From a recent entrepreneur/business magazine:
“There are five things we need — work, family, friends, sleep, fitness — and it’s not possible to do them all every day, or maybe even every week. If you try to do them all, you’ll fail at them all. Instead, pick three at a time. Maybe one day is for work, family and sleep. Another day is for work, friends and fitness. And maybe (imagine this!) there’s a day without work at all, and it’s for sleep, family and friends. Whatever your mix is, be satisfied with the three you picked, and reshuffle them as needed tomorrow. We have to focus on what’s manageable, not what’s impossible.“
Unfortunately, for many people, this seems like very practical and reasonable advice, but it’s actually a good example of how blind our thinking has become when it comes to work and life. These are, in fact, absurd trade-offs. Taking such advice seriously and seeing those purveying it as “experts” is foolish. It is a perfect example of how the modern lifestyle doesn’t actually work in real life (not when it comes to the most important things).

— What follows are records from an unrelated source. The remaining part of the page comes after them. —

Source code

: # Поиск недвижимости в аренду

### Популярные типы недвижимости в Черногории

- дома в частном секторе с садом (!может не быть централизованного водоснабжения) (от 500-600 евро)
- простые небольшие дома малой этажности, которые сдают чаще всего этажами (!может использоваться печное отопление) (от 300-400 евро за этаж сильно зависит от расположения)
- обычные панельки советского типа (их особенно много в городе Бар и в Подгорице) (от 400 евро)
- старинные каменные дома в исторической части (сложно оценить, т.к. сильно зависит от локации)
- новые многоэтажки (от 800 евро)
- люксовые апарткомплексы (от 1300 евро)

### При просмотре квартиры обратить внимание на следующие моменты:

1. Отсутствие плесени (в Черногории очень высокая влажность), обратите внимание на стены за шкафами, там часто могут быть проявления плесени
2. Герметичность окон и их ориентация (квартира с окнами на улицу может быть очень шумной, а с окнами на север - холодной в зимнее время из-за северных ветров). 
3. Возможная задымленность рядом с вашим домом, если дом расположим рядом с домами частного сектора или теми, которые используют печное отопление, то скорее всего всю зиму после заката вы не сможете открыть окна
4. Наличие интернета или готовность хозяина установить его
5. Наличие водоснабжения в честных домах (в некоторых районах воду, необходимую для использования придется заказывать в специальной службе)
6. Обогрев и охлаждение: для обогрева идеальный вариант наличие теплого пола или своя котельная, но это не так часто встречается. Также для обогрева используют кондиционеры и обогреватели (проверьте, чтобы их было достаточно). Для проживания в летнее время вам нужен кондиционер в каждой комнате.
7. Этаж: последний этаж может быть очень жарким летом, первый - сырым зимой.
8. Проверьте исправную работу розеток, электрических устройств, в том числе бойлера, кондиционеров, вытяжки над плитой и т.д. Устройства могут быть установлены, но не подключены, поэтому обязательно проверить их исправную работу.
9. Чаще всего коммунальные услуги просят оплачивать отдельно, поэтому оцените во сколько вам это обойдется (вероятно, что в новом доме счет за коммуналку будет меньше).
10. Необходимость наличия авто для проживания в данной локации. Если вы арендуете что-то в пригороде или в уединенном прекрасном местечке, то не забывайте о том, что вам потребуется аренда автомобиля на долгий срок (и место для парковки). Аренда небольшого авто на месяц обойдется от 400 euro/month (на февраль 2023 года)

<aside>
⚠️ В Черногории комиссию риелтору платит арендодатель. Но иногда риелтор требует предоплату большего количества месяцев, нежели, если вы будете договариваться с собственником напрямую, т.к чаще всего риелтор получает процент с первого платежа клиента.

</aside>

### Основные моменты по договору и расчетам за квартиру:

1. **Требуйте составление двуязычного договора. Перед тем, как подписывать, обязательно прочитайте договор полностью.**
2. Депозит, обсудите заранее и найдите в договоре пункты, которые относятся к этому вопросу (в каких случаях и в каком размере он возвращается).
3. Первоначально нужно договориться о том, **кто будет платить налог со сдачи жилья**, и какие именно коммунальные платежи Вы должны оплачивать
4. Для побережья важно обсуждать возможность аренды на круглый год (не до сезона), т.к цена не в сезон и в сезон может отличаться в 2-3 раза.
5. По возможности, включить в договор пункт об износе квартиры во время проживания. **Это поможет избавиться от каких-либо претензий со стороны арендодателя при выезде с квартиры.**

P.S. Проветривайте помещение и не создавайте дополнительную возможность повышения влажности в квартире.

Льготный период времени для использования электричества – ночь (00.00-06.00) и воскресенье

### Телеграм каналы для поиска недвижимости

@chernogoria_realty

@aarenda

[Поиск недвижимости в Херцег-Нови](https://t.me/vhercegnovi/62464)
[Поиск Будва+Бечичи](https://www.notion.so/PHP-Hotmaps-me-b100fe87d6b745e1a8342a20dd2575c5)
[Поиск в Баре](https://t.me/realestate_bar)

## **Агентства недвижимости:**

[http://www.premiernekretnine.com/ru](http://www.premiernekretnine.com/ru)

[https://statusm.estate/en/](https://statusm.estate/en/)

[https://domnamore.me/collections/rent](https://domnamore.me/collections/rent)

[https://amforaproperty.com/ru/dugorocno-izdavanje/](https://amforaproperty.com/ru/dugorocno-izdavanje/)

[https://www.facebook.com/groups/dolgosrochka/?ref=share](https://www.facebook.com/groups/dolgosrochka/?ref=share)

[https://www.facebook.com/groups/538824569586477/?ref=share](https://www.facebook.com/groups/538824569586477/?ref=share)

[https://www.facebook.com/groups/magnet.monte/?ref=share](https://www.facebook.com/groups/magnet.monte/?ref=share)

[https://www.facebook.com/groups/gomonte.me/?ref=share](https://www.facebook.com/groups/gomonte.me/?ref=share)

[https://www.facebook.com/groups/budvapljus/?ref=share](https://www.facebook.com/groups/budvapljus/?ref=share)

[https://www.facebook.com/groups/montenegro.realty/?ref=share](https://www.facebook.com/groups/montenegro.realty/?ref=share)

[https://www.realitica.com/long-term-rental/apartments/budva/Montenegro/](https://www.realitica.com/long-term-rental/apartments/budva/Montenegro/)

It is not at all “impossible” to fit work, family, friends, sleep, and fitness (living a physically healthy life) into each day. What folks mean when they say achieving such things is “impossible” is that it’s impossible to do all those things while still also fitting in all your TV shows and social media use, pursuing all personal ambitions, keeping up with the Joneses, and doing it all “my way,” all while surrendering to a careerism that demands long hours, long commutes, and the requirement to rearrange your life (even which city you live in) around your work, etc.
This is all, of course, a false choice. Once we put priorities in place, and are willing to make the appropriate sacrifices, fitting those five things (as well as prayer, silence, and leisure—which are also essential) into each day/week in a healthy way becomes quite reasonable, though still challenging.
Furthermore, we can do better still.
From the very beginning, in the Garden of Eden, humans accomplished all of these important things. In fact, most people throughout all of human history managed it all quite naturally.
Their trick? They did multiple things at the same time. And not by “multi-tasking,” but by making some of them the same thing. For example, work was not separate from fitness and family. Their work and lifestyle also kept them fit (i.e. it was healthy for them), and their coworkers (and co-leisurists) happened to also be their family and neighbors. How’s that for efficiency!? In other words, these are not supposed to be totally compartmentalized parts of one’s life. Ideally, there is significant overlap and harmony among them. When we insist on separating everything so that we can do each one in exactly the way I prefer to do each one, or because it’s the way modernity has determined I must do them, then yes, we find it very challenging to fit it all in.
When you chose a career path, did you choose it by how well it would also fit family, friends, prayer, leisure, fitness, silence, and sleep into your life? Most people don’t, at least not as a primary determining factor. At most it may be a secondary consideration or a nice-to-have (or a hope!), if it’s considered at all. Yet, these are essential to a healthy life. This is one of the many serious failures of the modern education system. Because education today almost solely focuses on “work skills” and becoming a gainfully employed worker, to the exclusion of other essentials, it naturally creates work environments which inevitably conflict with the other essentials of life. And creates people who don’t know how to prioritize the most important things in their life, people who say things like “you have to just pick three” and be okay with that. People who choose to work in a way that simply doesn’t work.
What if we figured out how to better combine these essential parts of life into something more harmonious? What if we chose work and lifestyle which was healthy for us and that we got to do alongside our family and neighbors? What if we taught our children to do the same? It would take thinking very differently about work (and education), and letting go of some wants, but life would probably be better all around.